Blake felt his eyes pinch together. "And no one is helping Miss Elliot with it?"
Mitch shook his head. "None that I've found. Her friends might give her advice, but there isn't a steady stream of money coming from anywhere but her business."
A business that Blake had already researched and knew all about.
"Interesting."
"So, what's she like?"
It was the first personal question Mitch had asked.
Blake pictured her alabaster skin and the determined set of her jaw. And that voice. Damn, just thinking about it made him want to talk to her again.
"She's all business," Blake told his assistant. "You'd like her."
****
Being in control was her gig. So when Blake Harrison insisted on a dinner meeting to go over the potential wife candidates, Samantha started working out scenarios as to what Harrison was going to talk about.

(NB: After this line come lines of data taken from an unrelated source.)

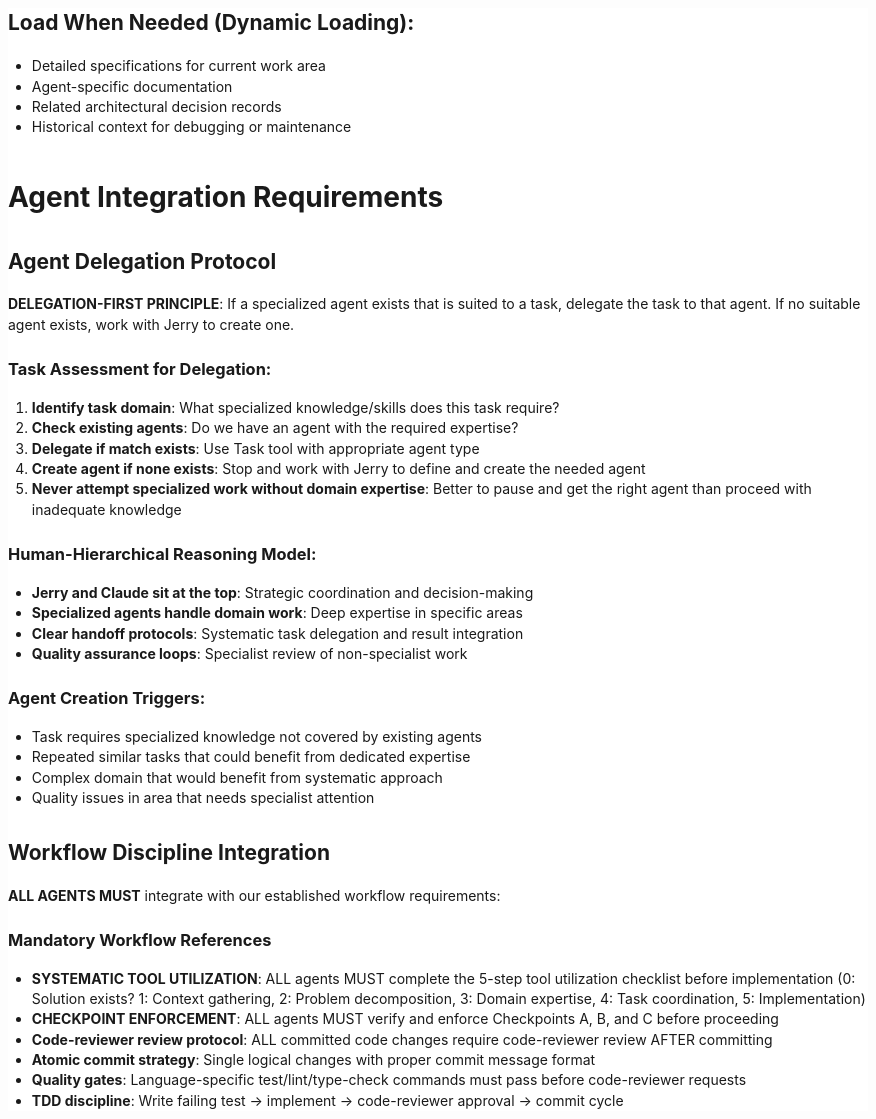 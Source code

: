## Load When Needed (Dynamic Loading):

- Detailed specifications for current work area
- Agent-specific documentation
- Related architectural decision records
- Historical context for debugging or maintenance

# Agent Integration Requirements

## Agent Delegation Protocol

**DELEGATION-FIRST PRINCIPLE**: If a specialized agent exists that is suited to a task, delegate the task to that agent. If no suitable agent exists, work with Jerry to create one.

### Task Assessment for Delegation:
1. **Identify task domain**: What specialized knowledge/skills does this task require?
2. **Check existing agents**: Do we have an agent with the required expertise?
3. **Delegate if match exists**: Use Task tool with appropriate agent type
4. **Create agent if none exists**: Stop and work with Jerry to define and create the needed agent
5. **Never attempt specialized work without domain expertise**: Better to pause and get the right agent than proceed with inadequate knowledge

### Human-Hierarchical Reasoning Model:
- **Jerry and Claude sit at the top**: Strategic coordination and decision-making
- **Specialized agents handle domain work**: Deep expertise in specific areas
- **Clear handoff protocols**: Systematic task delegation and result integration
- **Quality assurance loops**: Specialist review of non-specialist work

### Agent Creation Triggers:
- Task requires specialized knowledge not covered by existing agents
- Repeated similar tasks that could benefit from dedicated expertise
- Complex domain that would benefit from systematic approach
- Quality issues in area that needs specialist attention

## Workflow Discipline Integration

**ALL AGENTS MUST** integrate with our established workflow requirements:

### Mandatory Workflow References
- **SYSTEMATIC TOOL UTILIZATION**: ALL agents MUST complete the 5-step tool utilization checklist before implementation (0: Solution exists? 1: Context gathering, 2: Problem decomposition, 3: Domain expertise, 4: Task coordination, 5: Implementation)
- **CHECKPOINT ENFORCEMENT**: ALL agents MUST verify and enforce Checkpoints A, B, and C before proceeding
- **Code-reviewer review protocol**: ALL committed code changes require code-reviewer review AFTER committing
- **Atomic commit strategy**: Single logical changes with proper commit message format
- **Quality gates**: Language-specific test/lint/type-check commands must pass before code-reviewer requests
- **TDD discipline**: Write failing test → implement → code-reviewer approval → commit cycle
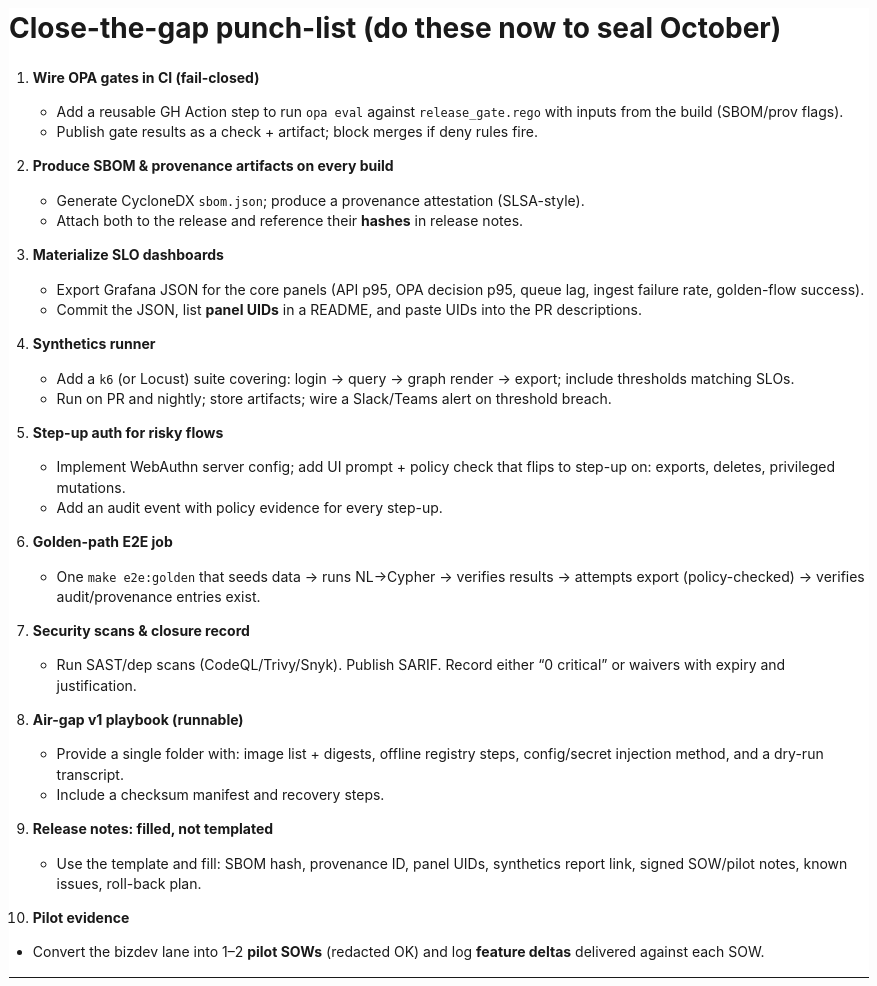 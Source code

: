 
# Close-the-gap punch-list (do these now to seal October)

1. **Wire OPA gates in CI (fail-closed)**

   * Add a reusable GH Action step to run `opa eval` against `release_gate.rego` with inputs from the build (SBOM/prov flags).
   * Publish gate results as a check + artifact; block merges if deny rules fire.

2. **Produce SBOM & provenance artifacts on every build**

   * Generate CycloneDX `sbom.json`; produce a provenance attestation (SLSA-style).
   * Attach both to the release and reference their **hashes** in release notes.

3. **Materialize SLO dashboards**

   * Export Grafana JSON for the core panels (API p95, OPA decision p95, queue lag, ingest failure rate, golden-flow success).
   * Commit the JSON, list **panel UIDs** in a README, and paste UIDs into the PR descriptions.

4. **Synthetics runner**

   * Add a `k6` (or Locust) suite covering: login → query → graph render → export; include thresholds matching SLOs.
   * Run on PR and nightly; store artifacts; wire a Slack/Teams alert on threshold breach.

5. **Step-up auth for risky flows**

   * Implement WebAuthn server config; add UI prompt + policy check that flips to step-up on: exports, deletes, privileged mutations.
   * Add an audit event with policy evidence for every step-up.

6. **Golden-path E2E job**

   * One `make e2e:golden` that seeds data → runs NL→Cypher → verifies results → attempts export (policy-checked) → verifies audit/provenance entries exist.

7. **Security scans & closure record**

   * Run SAST/dep scans (CodeQL/Trivy/Snyk). Publish SARIF. Record either “0 critical” or waivers with expiry and justification.

8. **Air-gap v1 playbook (runnable)**

   * Provide a single folder with: image list + digests, offline registry steps, config/secret injection method, and a dry-run transcript.
   * Include a checksum manifest and recovery steps.

9. **Release notes: filled, not templated**

   * Use the template and fill: SBOM hash, provenance ID, panel UIDs, synthetics report link, signed SOW/pilot notes, known issues, roll-back plan.

10. **Pilot evidence**

* Convert the bizdev lane into 1–2 **pilot SOWs** (redacted OK) and log **feature deltas** delivered against each SOW.

---
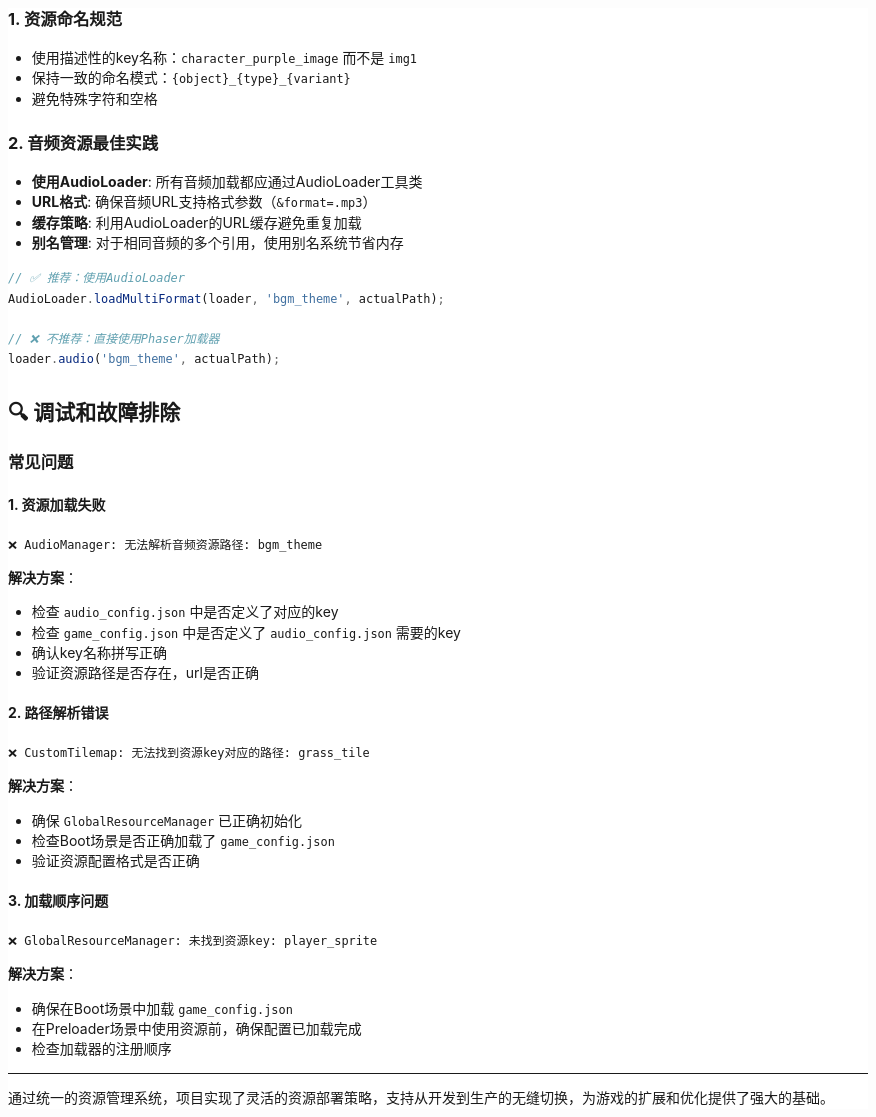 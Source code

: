 ### 1. 资源命名规范
- 使用描述性的key名称：`character_purple_image` 而不是 `img1`
- 保持一致的命名模式：`{object}_{type}_{variant}`
- 避免特殊字符和空格

### 2. 音频资源最佳实践
- **使用AudioLoader**: 所有音频加载都应通过AudioLoader工具类
- **URL格式**: 确保音频URL支持格式参数（`&format=.mp3`）
- **缓存策略**: 利用AudioLoader的URL缓存避免重复加载
- **别名管理**: 对于相同音频的多个引用，使用别名系统节省内存

```typescript
// ✅ 推荐：使用AudioLoader
AudioLoader.loadMultiFormat(loader, 'bgm_theme', actualPath);

// ❌ 不推荐：直接使用Phaser加载器
loader.audio('bgm_theme', actualPath);
```

## 🔍 调试和故障排除

### 常见问题

#### 1. 资源加载失败
```
❌ AudioManager: 无法解析音频资源路径: bgm_theme
```

**解决方案**：
- 检查 `audio_config.json` 中是否定义了对应的key
- 检查 `game_config.json` 中是否定义了 `audio_config.json` 需要的key
- 确认key名称拼写正确
- 验证资源路径是否存在，url是否正确

#### 2. 路径解析错误
```
❌ CustomTilemap: 无法找到资源key对应的路径: grass_tile
```

**解决方案**：
- 确保 `GlobalResourceManager` 已正确初始化
- 检查Boot场景是否正确加载了 `game_config.json`
- 验证资源配置格式是否正确

#### 3. 加载顺序问题
```
❌ GlobalResourceManager: 未找到资源key: player_sprite
```

**解决方案**：
- 确保在Boot场景中加载 `game_config.json`
- 在Preloader场景中使用资源前，确保配置已加载完成
- 检查加载器的注册顺序
---

通过统一的资源管理系统，项目实现了灵活的资源部署策略，支持从开发到生产的无缝切换，为游戏的扩展和优化提供了强大的基础。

Perhaps he'd recognized one of the women, or placed a last name to a face. She purposely left off the surnames of the women so her male clients had to rate the merits of the women on their attributes, not their families. Sam knew all too well how people judged her by her parents' actions. After her parents fall, she'd considered changing her name and even her hair color. She settled for moving to the west coast and avoiding the media. The tabloid attention was short lived. Once the newest scandal burst onto the scene, hers was forgotten. Living close to Hollywood constantly put the light on someone else. Her face hadn't been in the paper since her mother's funeral.
Maybe if Samantha had been a beauty and a media whore, the papers would have followed her. Dodging reporters proved easy when Sam started dressing like a wallflower.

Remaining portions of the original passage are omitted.